In the July of 1949, with little forewarning, I suddenly found myself selected to attend the USAF Instrument Flight Instructors Training Course, then located at Barksdale AFB, LA. This 16 week training program was a real “plumb,” an opportunity to solidify my base as a career USAF Officer and hone my skills as a pilot. I jumped at the chance and headed off for Barksdale, not realizing that plans were in the works to flesh out the staffing of the 31st SRS, then located at Kadena AB, Okinawa.

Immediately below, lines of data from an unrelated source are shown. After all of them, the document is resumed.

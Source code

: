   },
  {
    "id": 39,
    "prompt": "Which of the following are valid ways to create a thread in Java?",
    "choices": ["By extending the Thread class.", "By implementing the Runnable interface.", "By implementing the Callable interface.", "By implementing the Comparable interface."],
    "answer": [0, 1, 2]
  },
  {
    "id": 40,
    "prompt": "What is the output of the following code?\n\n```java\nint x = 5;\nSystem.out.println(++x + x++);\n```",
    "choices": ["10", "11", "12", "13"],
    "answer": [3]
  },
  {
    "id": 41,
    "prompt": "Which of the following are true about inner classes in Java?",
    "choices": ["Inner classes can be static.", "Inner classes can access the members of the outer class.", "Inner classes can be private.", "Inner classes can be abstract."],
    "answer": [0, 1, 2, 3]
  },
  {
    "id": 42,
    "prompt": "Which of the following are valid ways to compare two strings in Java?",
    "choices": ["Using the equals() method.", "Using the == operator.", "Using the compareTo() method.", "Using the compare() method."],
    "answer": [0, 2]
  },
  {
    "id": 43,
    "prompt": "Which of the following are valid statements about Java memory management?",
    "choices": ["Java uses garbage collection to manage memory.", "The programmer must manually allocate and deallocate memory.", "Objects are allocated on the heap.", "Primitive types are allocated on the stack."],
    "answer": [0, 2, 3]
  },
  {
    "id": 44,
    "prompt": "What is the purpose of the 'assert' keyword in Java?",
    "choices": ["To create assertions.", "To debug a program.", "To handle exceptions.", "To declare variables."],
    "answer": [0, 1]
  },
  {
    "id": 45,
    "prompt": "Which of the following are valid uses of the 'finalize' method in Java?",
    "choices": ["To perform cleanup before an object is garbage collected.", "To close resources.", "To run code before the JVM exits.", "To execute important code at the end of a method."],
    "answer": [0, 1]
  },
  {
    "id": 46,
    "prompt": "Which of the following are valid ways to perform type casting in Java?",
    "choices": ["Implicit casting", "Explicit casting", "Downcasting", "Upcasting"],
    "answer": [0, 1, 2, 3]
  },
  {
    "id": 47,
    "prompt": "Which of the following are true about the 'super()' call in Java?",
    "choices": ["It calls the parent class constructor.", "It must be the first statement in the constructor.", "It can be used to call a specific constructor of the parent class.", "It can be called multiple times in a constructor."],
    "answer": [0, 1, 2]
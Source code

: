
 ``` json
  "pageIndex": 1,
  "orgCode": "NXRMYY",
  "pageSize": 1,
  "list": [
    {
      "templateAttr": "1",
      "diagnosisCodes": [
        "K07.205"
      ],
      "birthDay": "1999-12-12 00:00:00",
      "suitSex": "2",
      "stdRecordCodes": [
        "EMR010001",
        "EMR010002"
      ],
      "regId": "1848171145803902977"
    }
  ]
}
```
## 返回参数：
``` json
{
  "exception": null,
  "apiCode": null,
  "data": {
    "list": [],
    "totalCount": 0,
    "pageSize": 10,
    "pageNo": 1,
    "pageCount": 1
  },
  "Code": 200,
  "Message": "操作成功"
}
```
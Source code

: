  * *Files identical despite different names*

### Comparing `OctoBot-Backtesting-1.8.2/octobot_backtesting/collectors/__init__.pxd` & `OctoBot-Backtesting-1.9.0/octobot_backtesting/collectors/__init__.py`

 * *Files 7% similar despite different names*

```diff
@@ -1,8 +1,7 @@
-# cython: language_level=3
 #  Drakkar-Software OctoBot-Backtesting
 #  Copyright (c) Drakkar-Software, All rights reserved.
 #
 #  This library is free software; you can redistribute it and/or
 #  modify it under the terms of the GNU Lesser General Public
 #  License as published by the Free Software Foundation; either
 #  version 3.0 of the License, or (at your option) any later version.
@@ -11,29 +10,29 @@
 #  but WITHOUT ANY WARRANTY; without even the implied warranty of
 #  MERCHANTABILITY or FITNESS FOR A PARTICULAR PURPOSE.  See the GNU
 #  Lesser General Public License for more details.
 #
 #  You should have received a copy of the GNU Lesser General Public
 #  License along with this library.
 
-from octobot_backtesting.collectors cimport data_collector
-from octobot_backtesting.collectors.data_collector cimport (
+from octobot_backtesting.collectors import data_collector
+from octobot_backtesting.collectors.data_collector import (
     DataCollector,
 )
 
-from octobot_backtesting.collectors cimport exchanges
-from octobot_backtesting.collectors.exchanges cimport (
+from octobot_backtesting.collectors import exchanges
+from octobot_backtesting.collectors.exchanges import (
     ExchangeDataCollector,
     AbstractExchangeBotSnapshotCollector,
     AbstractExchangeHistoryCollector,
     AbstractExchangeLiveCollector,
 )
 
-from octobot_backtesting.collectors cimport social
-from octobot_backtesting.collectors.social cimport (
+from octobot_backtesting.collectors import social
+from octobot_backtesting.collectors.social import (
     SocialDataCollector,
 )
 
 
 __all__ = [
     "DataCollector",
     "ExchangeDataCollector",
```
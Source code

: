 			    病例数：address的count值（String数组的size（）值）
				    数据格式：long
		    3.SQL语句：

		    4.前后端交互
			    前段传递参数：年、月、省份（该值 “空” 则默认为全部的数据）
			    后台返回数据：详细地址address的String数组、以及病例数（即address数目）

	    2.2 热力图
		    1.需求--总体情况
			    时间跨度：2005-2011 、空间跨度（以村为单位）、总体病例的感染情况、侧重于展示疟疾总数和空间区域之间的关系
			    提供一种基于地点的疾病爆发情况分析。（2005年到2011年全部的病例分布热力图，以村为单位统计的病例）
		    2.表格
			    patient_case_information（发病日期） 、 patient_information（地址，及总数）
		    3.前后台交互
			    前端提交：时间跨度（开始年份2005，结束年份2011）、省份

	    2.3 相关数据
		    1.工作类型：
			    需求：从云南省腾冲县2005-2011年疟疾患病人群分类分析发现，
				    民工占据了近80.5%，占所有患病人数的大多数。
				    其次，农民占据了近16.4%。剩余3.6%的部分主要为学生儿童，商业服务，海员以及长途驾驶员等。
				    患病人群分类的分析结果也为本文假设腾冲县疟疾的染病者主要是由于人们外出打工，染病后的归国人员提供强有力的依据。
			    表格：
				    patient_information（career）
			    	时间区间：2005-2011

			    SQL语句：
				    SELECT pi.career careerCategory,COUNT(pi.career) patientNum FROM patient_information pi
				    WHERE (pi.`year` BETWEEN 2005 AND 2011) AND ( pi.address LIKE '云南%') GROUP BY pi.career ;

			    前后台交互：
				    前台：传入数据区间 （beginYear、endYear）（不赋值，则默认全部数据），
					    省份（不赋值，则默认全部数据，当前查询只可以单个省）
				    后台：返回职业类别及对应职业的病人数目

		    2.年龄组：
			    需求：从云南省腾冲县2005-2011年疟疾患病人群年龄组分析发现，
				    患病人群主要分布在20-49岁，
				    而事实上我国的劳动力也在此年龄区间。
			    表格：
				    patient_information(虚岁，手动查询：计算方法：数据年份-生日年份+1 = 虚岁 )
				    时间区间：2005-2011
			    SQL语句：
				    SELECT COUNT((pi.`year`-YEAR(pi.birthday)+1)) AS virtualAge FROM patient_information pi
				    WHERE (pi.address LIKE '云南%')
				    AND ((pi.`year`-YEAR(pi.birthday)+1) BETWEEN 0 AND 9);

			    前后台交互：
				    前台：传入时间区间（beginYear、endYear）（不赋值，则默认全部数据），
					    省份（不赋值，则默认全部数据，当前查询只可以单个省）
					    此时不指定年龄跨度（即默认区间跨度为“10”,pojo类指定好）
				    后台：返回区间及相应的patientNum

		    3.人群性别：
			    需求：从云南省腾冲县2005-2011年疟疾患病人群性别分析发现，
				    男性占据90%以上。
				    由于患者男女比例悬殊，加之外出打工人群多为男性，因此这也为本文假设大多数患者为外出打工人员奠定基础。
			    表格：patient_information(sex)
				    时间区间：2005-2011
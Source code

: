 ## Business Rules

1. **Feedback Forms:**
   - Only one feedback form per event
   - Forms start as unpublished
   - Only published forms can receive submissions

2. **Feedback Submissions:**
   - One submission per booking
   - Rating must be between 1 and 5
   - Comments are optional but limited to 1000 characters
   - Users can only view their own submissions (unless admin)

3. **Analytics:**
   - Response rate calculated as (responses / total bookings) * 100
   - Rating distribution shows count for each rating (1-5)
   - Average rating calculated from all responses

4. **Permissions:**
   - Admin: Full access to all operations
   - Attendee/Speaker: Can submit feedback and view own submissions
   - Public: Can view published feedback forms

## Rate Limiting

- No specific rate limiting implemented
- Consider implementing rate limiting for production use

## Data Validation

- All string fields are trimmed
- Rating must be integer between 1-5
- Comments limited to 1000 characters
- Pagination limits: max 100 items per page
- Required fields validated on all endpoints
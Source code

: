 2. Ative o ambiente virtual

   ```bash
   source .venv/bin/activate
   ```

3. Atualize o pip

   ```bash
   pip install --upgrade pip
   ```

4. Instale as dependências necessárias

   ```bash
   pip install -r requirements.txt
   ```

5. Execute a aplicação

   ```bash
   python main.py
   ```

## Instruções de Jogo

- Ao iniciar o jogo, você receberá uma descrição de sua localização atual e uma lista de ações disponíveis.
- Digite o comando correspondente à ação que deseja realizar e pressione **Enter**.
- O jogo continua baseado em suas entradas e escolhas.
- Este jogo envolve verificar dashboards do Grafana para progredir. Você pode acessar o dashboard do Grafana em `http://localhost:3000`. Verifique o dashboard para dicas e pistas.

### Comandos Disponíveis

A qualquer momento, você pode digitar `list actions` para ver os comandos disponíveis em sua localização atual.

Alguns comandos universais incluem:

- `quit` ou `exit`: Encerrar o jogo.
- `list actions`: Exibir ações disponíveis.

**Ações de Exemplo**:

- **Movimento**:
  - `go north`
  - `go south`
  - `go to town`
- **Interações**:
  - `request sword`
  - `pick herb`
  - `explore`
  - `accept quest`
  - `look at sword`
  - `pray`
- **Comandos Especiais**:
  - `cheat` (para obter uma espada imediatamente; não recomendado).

The Instrument School used B-25s for the instrument trainers and I was already familiar with them after operating them in advanced flight training. We put the hood on at take off and never saw the ground until we landed and were taxing back in to the ramp. It was great training. The Link Trainer was used and as we all remember it was a toy compared to the flight simulators that we now have.

Above: L to R: Lt. Ogden, Inst., Lt. Burney, Lt. Myers and Lt. Johnson

Right: Lt. Myers receives instruction in Link Trainer procedures from instrument training instructor.
All photos, this page, Ctsy. Earl Myers

Capt. Oberson congratulates Earl Myers upon successful completion of instrument training program.

Crew Chief gives Lt. Myers OK
to start engines.

As I waited for further orders after completion of the Instrument Flight School, I went to Base Ops at Barksdale and made myself available to fly as the opportunities presented themselves. I was flying AT-6s, C-45s, B-25s, B-26s, F-51s, B-29s, C47s and C-46s as they were so logged in my AF Form 5. Most were test hops that were generated from the 3rd Echelon Maintenance Facility located at Barksdale. Flying all those different aircraft was really fun. Especially the F-51. I had an old crew chief show me how to start the engine and off I went (Into The Wild Blue Yonder).

By the fall season of 1949 I learned that the 91st Wing was transferring from McGuire to Barksdale. Before the Wing’s departure from McGuire, they cut orders for my transfer to the 31st SRS, Kadena AB, Okinawa. It would seem that my assignment to the Instrument School and then on to the 31st SRS was all part of a larger plan of action that, as yet, had not been made public knowledge.